Personal information
- Full name: Bernard Maynard Lucas Brodhurst
- Born: 6 August 1873 Benares, North-Western Provinces, British India
- Died: 27 April 1915 (aged 41) Ypres, West Flanders, Belgium
- Batting: Right-handed
- Bowling: Right-arm fast-medium

Domestic team information
- 1897: Hampshire

Career statistics
| Competition | First-class |
| Matches | 1 |
| Runs scored | 9 |
| Batting average | 9.00 |
| 100s/50s | –/– |
| Top score | 9 |
| Balls bowled | 35 |
| Wickets | 0 |
| Bowling average | – |
| 5 wickets in innings | – |
| 10 wickets in match | – |
| Best bowling | – |
| Catches/stumpings | 1/– |
- Source: ESPNcricinfo, 3 January 2010

= Bernard Brodhurst =

English cricketer

Bernard Maynard Lucas Brodhurst (6 August 1873 — 27 April 1915) was an English first-class cricketer and British Indian Army officer.

The son of Maynard Brodhurst, a judge of the High Court of the North-Western Provinces in British India, Brodhurst was born there at Benares in April 1915. He was educated in England at Clifton College, where he played for the college cricket team. From there, he attended the Royal Military College, Sandhurst. Brodhurst graduated from there into the British Indian Army as a second lieutenant in September 1892. He spent the next year serving in India with the 2nd Battalion, Border Regiment (as part of the British Army). In January 1894, he was appointed to the 4th Gorkha Rifles and was promoted to lieutenant in December 1894. Brodhurst saw action with the regiment in the Waziristan Expedition of 1894–95. In England in 1897, he made a single appearance in first-class cricket for Hampshire against Leicestershire at Southampton in the County Championship. Batting once in the match at number eleven, he was dismissed in Hampshire's first innings for 9 runs by Francis Stocks. With his right-arm fast-medium bowling, he bowled seven wicketless overs across the match.
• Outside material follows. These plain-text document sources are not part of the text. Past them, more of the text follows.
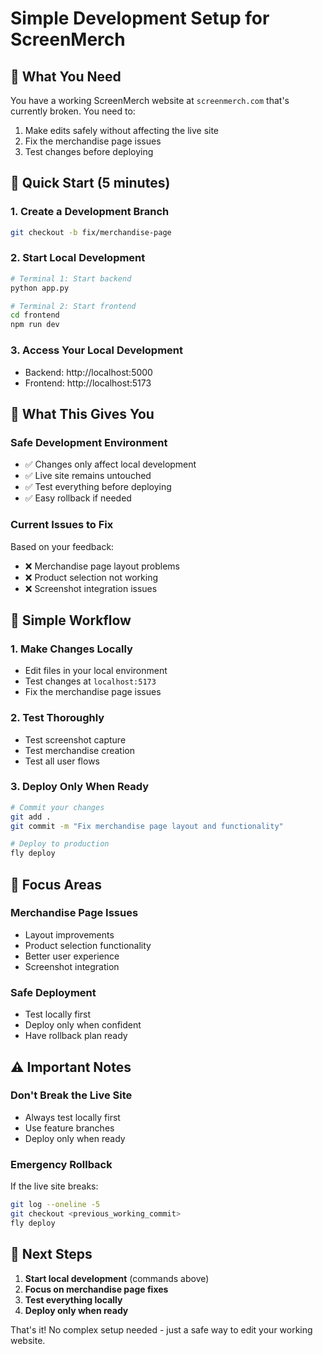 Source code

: # Simple Development Setup for ScreenMerch

## 🎯 What You Need
You have a working ScreenMerch website at `screenmerch.com` that's currently broken. You need to:
1. Make edits safely without affecting the live site
2. Fix the merchandise page issues
3. Test changes before deploying

## 🚀 Quick Start (5 minutes)

### 1. Create a Development Branch
```bash
git checkout -b fix/merchandise-page
```

### 2. Start Local Development
```bash
# Terminal 1: Start backend
python app.py

# Terminal 2: Start frontend  
cd frontend
npm run dev
```

### 3. Access Your Local Development
- Backend: http://localhost:5000
- Frontend: http://localhost:5173

## 🔧 What This Gives You

### Safe Development Environment
- ✅ Changes only affect local development
- ✅ Live site remains untouched
- ✅ Test everything before deploying
- ✅ Easy rollback if needed

### Current Issues to Fix
Based on your feedback:
- ❌ Merchandise page layout problems
- ❌ Product selection not working
- ❌ Screenshot integration issues

## 📝 Simple Workflow

### 1. Make Changes Locally
- Edit files in your local environment
- Test changes at `localhost:5173`
- Fix the merchandise page issues

### 2. Test Thoroughly
- Test screenshot capture
- Test merchandise creation
- Test all user flows

### 3. Deploy Only When Ready
```bash
# Commit your changes
git add .
git commit -m "Fix merchandise page layout and functionality"

# Deploy to production
fly deploy
```

## 🎯 Focus Areas

### Merchandise Page Issues
- Layout improvements
- Product selection functionality
- Better user experience
- Screenshot integration

### Safe Deployment
- Test locally first
- Deploy only when confident
- Have rollback plan ready

## ⚠️ Important Notes

### Don't Break the Live Site
- Always test locally first
- Use feature branches
- Deploy only when ready

### Emergency Rollback
If the live site breaks:
```bash
git log --oneline -5
git checkout <previous_working_commit>
fly deploy
```

## 🚀 Next Steps

1. **Start local development** (commands above)
2. **Focus on merchandise page fixes**
3. **Test everything locally**
4. **Deploy only when ready**

That's it! No complex setup needed - just a safe way to edit your working website.  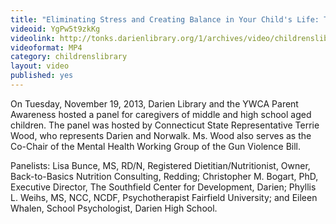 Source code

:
 ```yaml
---
title: "Eliminating Stress and Creating Balance in Your Child's Life: Teens"
videoid: YgPw5t9zkKg
videolink: http://tonks.darienlibrary.org/1/archives/video/childrenslibrary/20131119_eliminating_stress_teens.mp4
videoformat: MP4
category: childrenslibrary
layout: video
published: yes
---
```


On Tuesday, November 19, 2013, Darien Library and the YWCA Parent Awareness hosted a panel for caregivers of middle and high school aged children. The panel was hosted by Connecticut State Representative Terrie Wood, who represents Darien and Norwalk. Ms. Wood also serves as the Co-Chair of the Mental Health Working Group of the Gun Violence Bill.

Panelists: Lisa Bunce, MS, RD/N, Registered Dietitian/Nutritionist, Owner, Back-to-Basics Nutrition Consulting, Redding; Christopher M. Bogart, PhD, Executive Director, The Southfield Center for Development, Darien; Phyllis L. Weihs, MS, NCC, NCDF, Psychotherapist Fairfield University; and Eileen Whalen, School Psychologist, Darien High School. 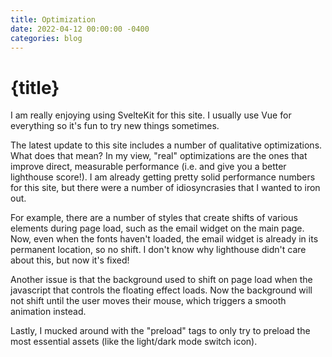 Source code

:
 ```yaml
---
title: Optimization
date: 2022-04-12 00:00:00 -0400
categories: blog
---
```


# {title}

I am really enjoying using SvelteKit for this site. I usually use Vue for everything so it's fun to try new things sometimes.

The latest update to this site includes a number of qualitative optimizations. What does that mean? In my view, "real" optimizations are the ones that improve direct, measurable performance (i.e. and give you a better lighthouse score!). I am already getting pretty solid performance numbers for this site, but there were a number of idiosyncrasies that I wanted to iron out.

For example, there are a number of styles that create shifts of various elements during page load, such as the email widget on the main page. Now, even when the fonts haven't loaded, the email widget is already in its permanent location, so no shift. I don't know why lighthouse didn't care about this, but now it's fixed!

Another issue is that the background used to shift on page load when the javascript that controls the floating effect loads. Now the background will not shift until the user moves their mouse, which triggers a smooth animation instead.

Lastly, I mucked around with the "preload" tags to only try to preload the most essential assets (like the light/dark mode switch icon).
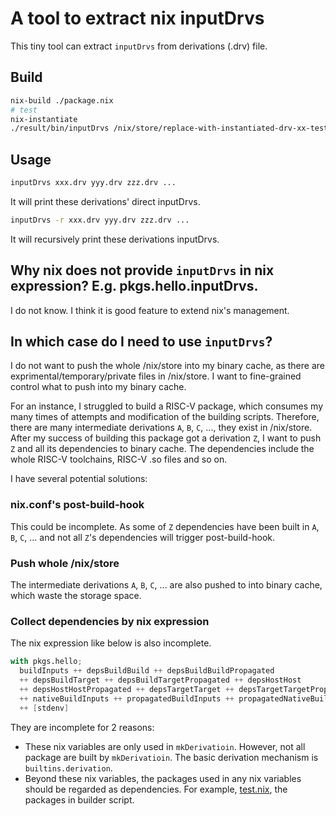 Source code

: # A tool to extract nix inputDrvs

This tiny tool can extract `inputDrvs` from derivations (.drv) file.

## Build

```bash
nix-build ./package.nix
# test
nix-instantiate
./result/bin/inputDrvs /nix/store/replace-with-instantiated-drv-xx-test-inputDrvs.drv
```

## Usage

```bash
inputDrvs xxx.drv yyy.drv zzz.drv ...
```

It will print these derivations' direct inputDrvs.

```bash
inputDrvs -r xxx.drv yyy.drv zzz.drv ...
```

It will recursively print these derivations inputDrvs.

## Why nix does not provide `inputDrvs` in nix expression? E.g. pkgs.hello.inputDrvs.

I do not know.
I think it is good feature to extend nix's management.

## In which case do I need to use `inputDrvs`?

I do not want to push the whole /nix/store into my binary cache,
as there are exprimental/temporary/private files in /nix/store.
I want to fine-grained control what to push into my binary cache.

For an instance, I struggled to build a RISC-V package, which consumes my many times of attempts and modification of the building scripts.
Therefore, there are many intermediate derivations `A`, `B`, `C`, ..., they exist in /nix/store.
After my success of building this package got a derivation `Z`, I want to push `Z` and all its dependencies to binary cache.
The dependencies include the whole RISC-V toolchains, RISC-V .so files and so on.

I have several potential solutions:

### nix.conf's post-build-hook

This could be incomplete.
As some of `Z` dependencies have been built in `A`, `B`, `C`, ... and not all `Z`'s dependencies will trigger post-build-hook.

### Push whole /nix/store

The intermediate derivations `A`, `B`, `C`, ... are also pushed to into binary cache, which waste the storage space.

### Collect dependencies by nix expression

The nix expression like below is also incomplete.

```nix
with pkgs.hello;
  buildInputs ++ depsBuildBuild ++ depsBuildBuildPropagated
  ++ depsBuildTarget ++ depsBuildTargetPropagated ++ depsHostHost
  ++ depsHostHostPropagated ++ depsTargetTarget ++ depsTargetTargetPropagated
  ++ nativeBuildInputs ++ propagatedBuildInputs ++ propagatedNativeBuildInputs
  ++ [stdenv]
```

They are incomplete for 2 reasons:

* These nix variables are only used in `mkDerivatioin`.
  However, not all package are built by `mkDerivatioin`.
  The basic derivation mechanism is `builtins.derivation`.
* Beyond these nix variables, the packages used in any nix variables should be regarded as dependencies.
  For example, [test.nix](./test.nix), the packages in builder script.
Brodhurst was made an adjutant of his battalion in 1900, and in that same year he served in the Boxer Rebellion in China. He was promoted to captain in September 1901, before becoming the first officer to be appointed Inspector of Signalling to the Imperial Service Troops in 1903. Brodhurst held that appointment until 1906. He was promoted to major in September 1910, and later served in the First World War. He travelled with the Gorkha Rifles to the Western Front as part of the Sirhind Brigade, arriving in France at Marseille in November 1914. Brodhurst saw action during the battles of Givenchy, Neuve Chapelle, and Ypres. It was during the Second Battle of Ypres that Brodhurst was killed in action on 27 April 1915, whilst temporarily commanding his battalion. He was buried at the La Brique Military Cemetery in Belgium.